Q's loop takes 100 cycles
tepples' unrolled loop takes 59 cycles

using a lookup table with:

Code: Select all

tax
lda table,X
takes a grand total of 6 cycles.

This is not peanuts we're talking about here... the speed difference is astounding. When you consider this process will have to be done SIXTEEN TIMES for a single tile to be flipped... we're talking major slowdowns. using Q's loop and dedicating your entire frame to flipping tiles, you'll be able to convert maybe 18-19 tiles. Whereas using a lookup table... 19 tiles can be converted in roughtly 2000 cycles (~17.5 scanlines)

Posted: Mon Aug 21, 2006 2:53 pm
by Celius
This is true. It really does make a huge difference in speeds. I think the lookup table is a good idea if you need it to be fast, but if you are leaving the screen black for about 1 second (60 frames), I think you can handle saving the space. When you're making an RPG, you MUST conserve as much space as possible. Especially when you have 350+ maps, a huge world map, a ton of graphical data, and all this text and all these events going on in your game, you really don't want to dedicate 256 bytes to anything that could possibly be shrinked down to about 20 or so. Wasting space is not a good thing to do. I say go with the table if you're making a game that moves fast, but if you're making an RPG, dude, save the space, and go with the small routine.

Posted: Mon Aug 21, 2006 3:33 pm
by blargg
If you're trying to conserve space in a program, optimizing tile flipping like this would be one of the last places to look (unless it's an entry to the 2K/4K competition or something). The savings is at most 256 bytes, which wouldn't be worth the time. Much better places are where the savings is multiplied by some large amount of data, like levels, graphics, or text. These are the areas where big savings can often be made as the data are rarely in the most compact form possible. Another possibility is an interpreted scripting language in place of some portions of machine code for games like Maniac Mansion where there's a significant amount of game logic that doesn't have to run continuously.

The general point is that micro-optimization can obscure the big picture and opportunities for major optimization. The most productive areas for optimization are specific to each program. A particular program might arrange data in a way that allows for a major optimization that wouldn't be relevant in any other program.

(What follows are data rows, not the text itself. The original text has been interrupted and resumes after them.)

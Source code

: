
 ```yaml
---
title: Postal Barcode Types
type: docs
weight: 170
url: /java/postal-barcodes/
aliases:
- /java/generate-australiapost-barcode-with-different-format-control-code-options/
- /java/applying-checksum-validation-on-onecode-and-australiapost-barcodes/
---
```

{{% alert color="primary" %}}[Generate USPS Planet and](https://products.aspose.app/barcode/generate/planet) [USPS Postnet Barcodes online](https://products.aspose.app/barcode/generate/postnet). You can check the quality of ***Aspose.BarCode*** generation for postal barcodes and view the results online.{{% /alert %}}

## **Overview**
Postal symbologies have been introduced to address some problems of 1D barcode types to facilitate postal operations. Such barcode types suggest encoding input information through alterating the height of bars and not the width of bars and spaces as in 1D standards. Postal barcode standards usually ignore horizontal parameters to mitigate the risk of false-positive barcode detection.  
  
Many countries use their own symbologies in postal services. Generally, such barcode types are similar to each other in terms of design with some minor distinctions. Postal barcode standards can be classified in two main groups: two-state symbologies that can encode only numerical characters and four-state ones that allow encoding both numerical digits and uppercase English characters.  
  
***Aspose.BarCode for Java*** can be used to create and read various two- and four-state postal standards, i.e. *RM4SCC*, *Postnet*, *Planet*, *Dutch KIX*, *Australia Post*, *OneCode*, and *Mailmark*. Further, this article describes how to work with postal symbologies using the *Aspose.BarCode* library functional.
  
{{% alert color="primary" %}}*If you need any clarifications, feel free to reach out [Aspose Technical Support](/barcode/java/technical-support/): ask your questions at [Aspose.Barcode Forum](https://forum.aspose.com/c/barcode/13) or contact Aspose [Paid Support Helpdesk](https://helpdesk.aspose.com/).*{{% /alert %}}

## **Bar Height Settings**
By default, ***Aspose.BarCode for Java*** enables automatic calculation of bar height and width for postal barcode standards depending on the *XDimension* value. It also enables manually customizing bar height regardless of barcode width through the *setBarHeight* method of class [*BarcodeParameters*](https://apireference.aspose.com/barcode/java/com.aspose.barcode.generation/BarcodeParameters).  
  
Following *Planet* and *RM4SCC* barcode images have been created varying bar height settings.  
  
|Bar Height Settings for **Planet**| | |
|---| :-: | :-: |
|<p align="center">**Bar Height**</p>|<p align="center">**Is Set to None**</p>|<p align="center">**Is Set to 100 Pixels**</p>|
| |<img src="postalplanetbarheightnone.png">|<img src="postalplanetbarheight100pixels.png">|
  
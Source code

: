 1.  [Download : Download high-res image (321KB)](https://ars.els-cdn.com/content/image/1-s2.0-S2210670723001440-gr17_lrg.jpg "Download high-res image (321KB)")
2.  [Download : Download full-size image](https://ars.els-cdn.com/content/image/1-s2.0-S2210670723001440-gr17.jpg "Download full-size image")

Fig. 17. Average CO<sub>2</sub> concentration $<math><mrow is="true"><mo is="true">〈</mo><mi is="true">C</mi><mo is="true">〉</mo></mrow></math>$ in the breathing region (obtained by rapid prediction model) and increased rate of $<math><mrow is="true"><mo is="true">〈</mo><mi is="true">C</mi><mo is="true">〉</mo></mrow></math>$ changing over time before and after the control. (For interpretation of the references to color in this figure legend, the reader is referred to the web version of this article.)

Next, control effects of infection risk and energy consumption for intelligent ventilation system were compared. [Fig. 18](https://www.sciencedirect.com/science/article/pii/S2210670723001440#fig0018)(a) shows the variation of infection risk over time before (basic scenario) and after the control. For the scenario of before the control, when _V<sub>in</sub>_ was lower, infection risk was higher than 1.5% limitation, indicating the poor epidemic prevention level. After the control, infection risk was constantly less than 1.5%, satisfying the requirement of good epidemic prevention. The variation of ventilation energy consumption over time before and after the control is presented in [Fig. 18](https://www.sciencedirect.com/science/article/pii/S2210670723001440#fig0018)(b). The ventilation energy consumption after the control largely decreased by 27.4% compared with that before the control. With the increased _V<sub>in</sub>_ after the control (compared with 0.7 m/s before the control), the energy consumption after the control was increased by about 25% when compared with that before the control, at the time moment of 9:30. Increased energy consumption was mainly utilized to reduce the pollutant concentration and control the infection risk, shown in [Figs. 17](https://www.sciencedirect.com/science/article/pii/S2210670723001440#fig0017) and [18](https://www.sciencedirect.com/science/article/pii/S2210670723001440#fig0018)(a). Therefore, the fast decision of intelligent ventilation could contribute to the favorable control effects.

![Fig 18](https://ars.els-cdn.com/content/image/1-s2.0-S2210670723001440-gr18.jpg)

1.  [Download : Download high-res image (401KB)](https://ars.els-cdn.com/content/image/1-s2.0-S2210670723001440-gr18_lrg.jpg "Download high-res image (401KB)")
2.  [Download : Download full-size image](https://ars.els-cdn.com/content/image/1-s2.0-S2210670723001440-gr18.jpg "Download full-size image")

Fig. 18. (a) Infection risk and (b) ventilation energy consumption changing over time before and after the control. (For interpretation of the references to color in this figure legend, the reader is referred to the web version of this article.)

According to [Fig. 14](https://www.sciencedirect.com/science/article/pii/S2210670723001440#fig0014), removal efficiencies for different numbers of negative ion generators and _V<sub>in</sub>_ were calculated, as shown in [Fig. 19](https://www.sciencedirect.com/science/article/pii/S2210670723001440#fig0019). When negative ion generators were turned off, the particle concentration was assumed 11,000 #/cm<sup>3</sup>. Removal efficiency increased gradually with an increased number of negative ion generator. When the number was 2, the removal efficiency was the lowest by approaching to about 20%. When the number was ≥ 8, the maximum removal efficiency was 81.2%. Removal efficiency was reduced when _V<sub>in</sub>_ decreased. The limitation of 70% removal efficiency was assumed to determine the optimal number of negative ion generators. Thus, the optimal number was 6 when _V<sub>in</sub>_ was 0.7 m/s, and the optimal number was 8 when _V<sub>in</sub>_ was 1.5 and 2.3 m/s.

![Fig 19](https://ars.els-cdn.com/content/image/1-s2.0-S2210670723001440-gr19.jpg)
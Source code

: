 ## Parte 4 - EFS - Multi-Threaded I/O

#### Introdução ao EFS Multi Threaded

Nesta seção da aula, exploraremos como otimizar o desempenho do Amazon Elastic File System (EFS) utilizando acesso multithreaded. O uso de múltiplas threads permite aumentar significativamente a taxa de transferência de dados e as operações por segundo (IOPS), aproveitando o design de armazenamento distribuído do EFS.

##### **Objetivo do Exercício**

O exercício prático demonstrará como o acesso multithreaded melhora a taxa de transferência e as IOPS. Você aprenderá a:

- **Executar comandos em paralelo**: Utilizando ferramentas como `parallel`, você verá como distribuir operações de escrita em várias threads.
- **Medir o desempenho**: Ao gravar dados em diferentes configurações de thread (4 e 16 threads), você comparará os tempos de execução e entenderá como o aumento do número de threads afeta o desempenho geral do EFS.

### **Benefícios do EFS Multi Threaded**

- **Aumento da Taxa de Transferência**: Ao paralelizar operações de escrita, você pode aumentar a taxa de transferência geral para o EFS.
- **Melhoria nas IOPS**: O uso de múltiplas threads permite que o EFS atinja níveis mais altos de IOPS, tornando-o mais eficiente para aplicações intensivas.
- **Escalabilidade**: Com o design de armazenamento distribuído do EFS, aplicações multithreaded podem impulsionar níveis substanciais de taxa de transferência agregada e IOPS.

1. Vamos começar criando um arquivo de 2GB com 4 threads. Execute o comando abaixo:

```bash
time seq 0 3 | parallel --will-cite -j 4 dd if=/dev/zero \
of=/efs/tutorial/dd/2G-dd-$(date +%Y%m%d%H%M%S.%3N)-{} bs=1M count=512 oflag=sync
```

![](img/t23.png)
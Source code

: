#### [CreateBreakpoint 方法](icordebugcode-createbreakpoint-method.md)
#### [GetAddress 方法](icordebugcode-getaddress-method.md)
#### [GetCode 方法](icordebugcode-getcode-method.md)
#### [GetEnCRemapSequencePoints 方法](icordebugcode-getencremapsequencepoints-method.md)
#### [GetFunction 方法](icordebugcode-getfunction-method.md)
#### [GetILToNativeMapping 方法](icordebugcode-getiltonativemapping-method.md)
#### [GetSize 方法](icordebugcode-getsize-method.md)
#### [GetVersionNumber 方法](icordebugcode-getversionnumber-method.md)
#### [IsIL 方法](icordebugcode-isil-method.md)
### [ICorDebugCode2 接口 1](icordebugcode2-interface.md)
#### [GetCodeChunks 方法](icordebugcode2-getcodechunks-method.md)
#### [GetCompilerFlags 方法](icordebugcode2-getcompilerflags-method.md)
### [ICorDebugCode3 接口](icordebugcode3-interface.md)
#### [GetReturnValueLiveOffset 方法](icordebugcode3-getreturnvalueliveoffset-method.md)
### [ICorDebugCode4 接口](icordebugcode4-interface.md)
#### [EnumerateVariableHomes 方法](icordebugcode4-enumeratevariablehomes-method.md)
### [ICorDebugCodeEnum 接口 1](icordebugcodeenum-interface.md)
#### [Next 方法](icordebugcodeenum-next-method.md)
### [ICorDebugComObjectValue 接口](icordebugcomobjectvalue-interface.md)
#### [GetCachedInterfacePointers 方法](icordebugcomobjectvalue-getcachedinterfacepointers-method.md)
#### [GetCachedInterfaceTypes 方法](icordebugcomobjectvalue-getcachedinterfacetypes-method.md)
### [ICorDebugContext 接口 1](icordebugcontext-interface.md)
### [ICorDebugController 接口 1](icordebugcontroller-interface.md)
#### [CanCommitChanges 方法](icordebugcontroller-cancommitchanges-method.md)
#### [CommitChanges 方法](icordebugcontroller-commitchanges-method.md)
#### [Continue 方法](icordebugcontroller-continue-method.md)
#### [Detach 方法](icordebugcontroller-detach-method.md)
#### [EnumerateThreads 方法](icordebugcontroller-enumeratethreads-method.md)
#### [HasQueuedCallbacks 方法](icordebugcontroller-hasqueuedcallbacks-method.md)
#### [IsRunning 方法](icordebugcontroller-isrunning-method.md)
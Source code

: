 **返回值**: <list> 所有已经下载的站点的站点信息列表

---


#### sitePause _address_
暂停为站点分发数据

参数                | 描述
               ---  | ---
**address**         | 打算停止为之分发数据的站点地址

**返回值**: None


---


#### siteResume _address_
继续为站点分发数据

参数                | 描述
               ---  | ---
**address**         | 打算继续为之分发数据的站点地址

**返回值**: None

Posted: Mon Aug 21, 2006 9:38 pm
by Memblers
If you're gonna bit-reverse a whole bunch of tiles, you could also generate that table in RAM before doing it. :) Though I guess if you have time to do that, you're in no hurry anyways (or you have RAM to spare, if you keep it persistant).

But yeah, like blargg said, optimize where it counts. Don't sweat the little stuff. Code size (including small-ish lookup tables) is usually nothing compared to data. With 512kB, give yourself a 32kB bank for code, and probably the rest of the ROM for data.